On sait déjà que l’entrainement de force modifie l’architecture et la taille des muscles chez l’humain. La croissance musculaire longitudinale peut se fait par l’ajout de sarcomères en série, notamment près de la jonction myo-tendineuse. Cette sarcomérogenèse se produit lors de la croissance post-natale. On a longtemps pensé que cette sarcomérogenèse avait lieu aussi lors du travail en excentrique, mais l’équipe de Pincheira ont démontré le contraire. En effet, à la suite de leur protocole d’excentrique sur les ischios jambier en 2020, ils n’ont pas observé une augmentation du nombre de sarcomères sur le chef long du biceps fémoral mais une augmentation de la longueur fasciculaire et des sarcomères.

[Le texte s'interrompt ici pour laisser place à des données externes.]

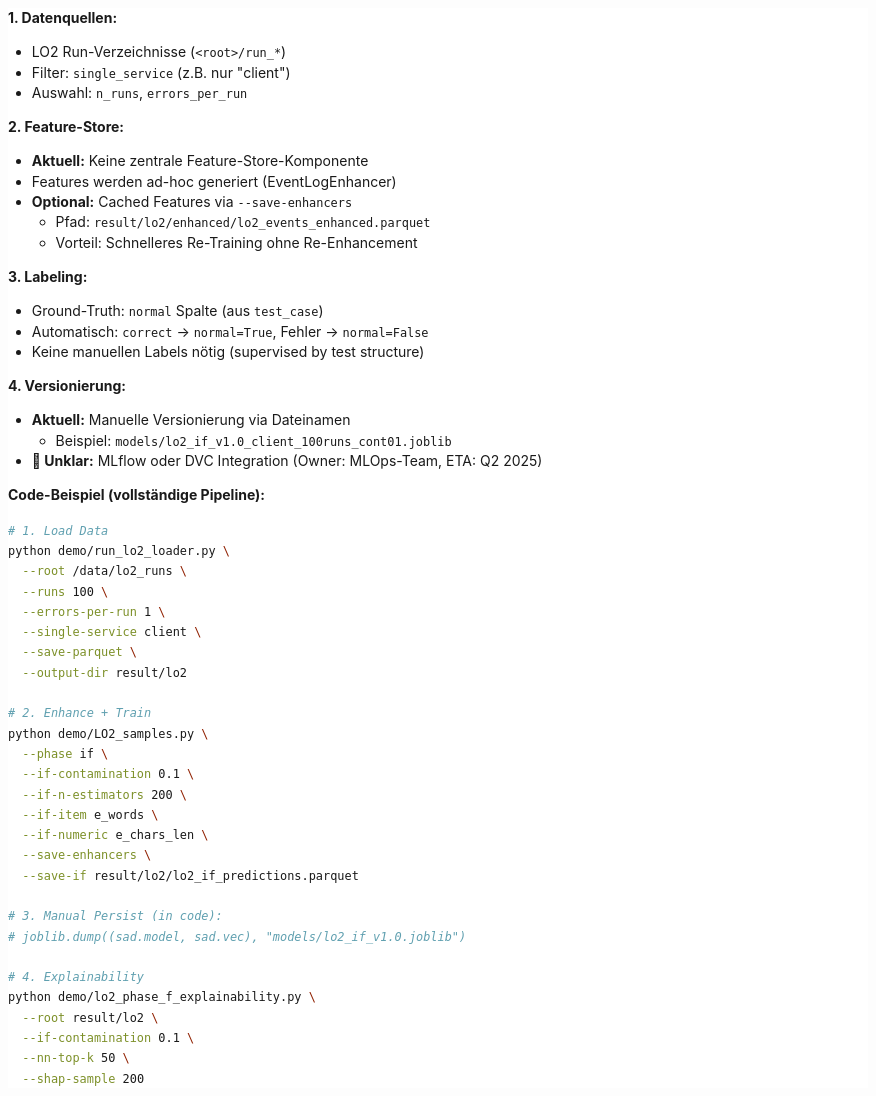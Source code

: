 **1. Datenquellen:**
- LO2 Run-Verzeichnisse (`<root>/run_*`)
- Filter: `single_service` (z.B. nur "client")
- Auswahl: `n_runs`, `errors_per_run`

**2. Feature-Store:**
- **Aktuell:** Keine zentrale Feature-Store-Komponente
- Features werden ad-hoc generiert (EventLogEnhancer)
- **Optional:** Cached Features via `--save-enhancers`
  - Pfad: `result/lo2/enhanced/lo2_events_enhanced.parquet`
  - Vorteil: Schnelleres Re-Training ohne Re-Enhancement

**3. Labeling:**
- Ground-Truth: `normal` Spalte (aus `test_case`)
- Automatisch: `correct` → `normal=True`, Fehler → `normal=False`
- Keine manuellen Labels nötig (supervised by test structure)

**4. Versionierung:**
- **Aktuell:** Manuelle Versionierung via Dateinamen
  - Beispiel: `models/lo2_if_v1.0_client_100runs_cont01.joblib`
- **🔴 Unklar:** MLflow oder DVC Integration (Owner: MLOps-Team, ETA: Q2 2025)

**Code-Beispiel (vollständige Pipeline):**
```bash
# 1. Load Data
python demo/run_lo2_loader.py \
  --root /data/lo2_runs \
  --runs 100 \
  --errors-per-run 1 \
  --single-service client \
  --save-parquet \
  --output-dir result/lo2

# 2. Enhance + Train
python demo/LO2_samples.py \
  --phase if \
  --if-contamination 0.1 \
  --if-n-estimators 200 \
  --if-item e_words \
  --if-numeric e_chars_len \
  --save-enhancers \
  --save-if result/lo2/lo2_if_predictions.parquet

# 3. Manual Persist (in code):
# joblib.dump((sad.model, sad.vec), "models/lo2_if_v1.0.joblib")

# 4. Explainability
python demo/lo2_phase_f_explainability.py \
  --root result/lo2 \
  --if-contamination 0.1 \
  --nn-top-k 50 \
  --shap-sample 200
```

Il est intéressant de noter que les thèses mécanistes de l’adaptation tissulaire à l’étirement, émettent l’hypothèse plus ou moins justifiée dans la littérature que le static stretching permettrait d’augmenter la longueur fasciculaire ce qui expliquerait en partie le gain d’amplitude.  De Freitas et al. dans leur revue systématique de 2018, tirent la conclusion que l’étirement passif ne serait pas expliqué par une modification tissulaire des muscles ou des tendons. Les protocoles d’étirement passif présents dans cette revue vont de 3 à 8 semaines.

De Freitas et al. émettent l’hypothèse que le temps des protocoles n’est pas assez long pour observer des modification structurelles des muscles et des tendons. Ils supposent aussi comme d’autres auteurs que les forces de tension imposées aux tissus ne sont pas assez fortes pour générer ce type d’adaptation. On retrouve tout de même quelques études faisant état d’une augmentation de la longueur des fascicules. Les explications de la non-modification structurelle musculaire sont soit une tension pas assez forte soit un protocole trop court dans le temps. Pourtant un protocole de 3 semaines d’excentrique suffit pour observer une modification structurelle significative du muscle. 

En résumé, le travail excentrique produit les mêmes effets escomptés que l’étirement passif sur le tissu musculaire d’une manière plus significative et en moins de temps.

Les étirements : conclusion et piste de réflexion

Pourquoi donc opter pour des étirements passifs (quand l’objectif est le gain d’amplitude) lorsqu’on peut gagner en amplitude en mobilisant le nerf de manière dynamique et éviter d’irriter les structures nerveuses et perinerveuses par l’étirement passif maintenu ? De plus structurellement il semblerait qu’on puisse produire de meilleures adaptations tissulaires avec de l’excentrique ou de l’isométrie de maintien… 

Tout dépend du contexte et de l’objectif de cette pratique, nous ne faisons pas ici un blâme des personnes qui pratique le statique stretching.

A faible intensité, sans névralgies et sans y attribuer des choses qu’on ne sait pas, voir qu’on a réfuter par les données actuelles, il n’y a pas de problème à s’étirer si l’effet post étirement vous convient. Intégrer dans une dynamique de retour au calme post séance, comme un « rituel » pour passer d’un système orthosympathique de la séance vers du parasympathique de récupération (même si les études ne sont encore une fois pas toute d’accord sur l’activation de l’un ou l’autre…).

Ce que l’on doit retenir de cet article, c’est qu’une grande partie des effets de l’étirement est dû au sytème nerveux, et que si on souhaite gagner en amplitude d’autres stratégies plus pérennes s’offrent à vous et à vos patients, comme l’excentrique ou la « mobilisation neurale active » via le mouvement.